### EXERCISE DESCRIPTION
Find the line with "React or Vue)" in the entries below, then reproduce it and every line after it down to and including the line with "cell as a mine", exactly.

### DATA EXTRACT
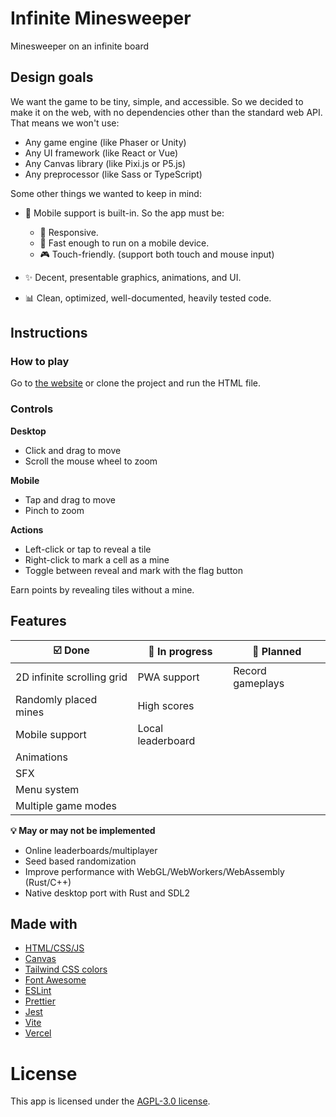 # Infinite Minesweeper

Minesweeper on an infinite board

## Design goals

We want the game to be tiny, simple, and accessible.
So we decided to make it on the web, with no dependencies other than the standard web API.
That means we won't use:

-   Any game engine (like Phaser or Unity)
-   Any UI framework (like React or Vue)
-   Any Canvas library (like Pixi.js or P5.js)
-   Any preprocessor (like Sass or TypeScript)

Some other things we wanted to keep in mind:

-   :iphone: Mobile support is built-in. So the app must be:

    -   :triangular_ruler: Responsive.
    -   :rocket: Fast enough to run on a mobile device.
    -   :video_game: Touch-friendly. (support both touch and mouse input)

-   :sparkles: Decent, presentable graphics, animations, and UI.

-   :bar_chart: Clean, optimized, well-documented, heavily tested code.

## Instructions

### How to play

Go to [the website](https://infinite-minesweeper-gold.vercel.app) or clone the project and run the HTML file.

### Controls

**Desktop**

-   Click and drag to move
-   Scroll the mouse wheel to zoom

**Mobile**

-   Tap and drag to move
-   Pinch to zoom

**Actions**

-   Left-click or tap to reveal a tile
-   Right-click to mark a cell as a mine
-   Toggle between reveal and mark with the flag button

Earn points by revealing tiles without a mine.

## Features

| :ballot_box_with_check: Done | :construction: In progress | :pushpin: Planned |
| ---------------------------- | -------------------------- | ----------------- |
| 2D infinite scrolling grid   | PWA support                | Record gameplays  |
| Randomly placed mines        | High scores                |                   |
| Mobile support               | Local leaderboard          |                   |
| Animations                   |                            |                   |
| SFX                          |                            |                   |
| Menu system                  |                            |                   |
| Multiple game modes          |                            |                   |

**:bulb: May or may not be implemented**

-   Online leaderboards/multiplayer
-   Seed based randomization
-   Improve performance with WebGL/WebWorkers/WebAssembly (Rust/C++)
-   Native desktop port with Rust and SDL2

## Made with

-   [HTML/CSS/JS](https://developer.mozilla.org/en-US/docs/Web/)
-   [Canvas](https://developer.mozilla.org/en-US/docs/Web/API/Canvas_API/)
-   [Tailwind CSS colors](https://tailwindcss.com/docs/customizing-colors)
-   [Font Awesome](https://fontawesome.com/v6.0/icons/)
-   [ESLint](https://eslint.org/)
-   [Prettier](https://prettier.io/)
-   [Jest](https://jestjs.io/)
-   [Vite](https://vitejs.dev/)
-   [Vercel](https://vercel.com/)

# License

This app is licensed under the [AGPL-3.0 license](LICENSE).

### RESULT FOR THIS TASK
-   Any UI framework (like React or Vue)
-   Any Canvas library (like Pixi.js or P5.js)
-   Any preprocessor (like Sass or TypeScript)

Some other things we wanted to keep in mind:

-   :iphone: Mobile support is built-in. So the app must be:

    -   :triangular_ruler: Responsive.
    -   :rocket: Fast enough to run on a mobile device.
    -   :video_game: Touch-friendly. (support both touch and mouse input)

-   :sparkles: Decent, presentable graphics, animations, and UI.

-   :bar_chart: Clean, optimized, well-documented, heavily tested code.

## Instructions

### How to play

Go to [the website](https://infinite-minesweeper-gold.vercel.app) or clone the project and run the HTML file.

### Controls

**Desktop**

-   Click and drag to move
-   Scroll the mouse wheel to zoom

**Mobile**

-   Tap and drag to move
-   Pinch to zoom

**Actions**

-   Left-click or tap to reveal a tile
-   Right-click to mark a cell as a mine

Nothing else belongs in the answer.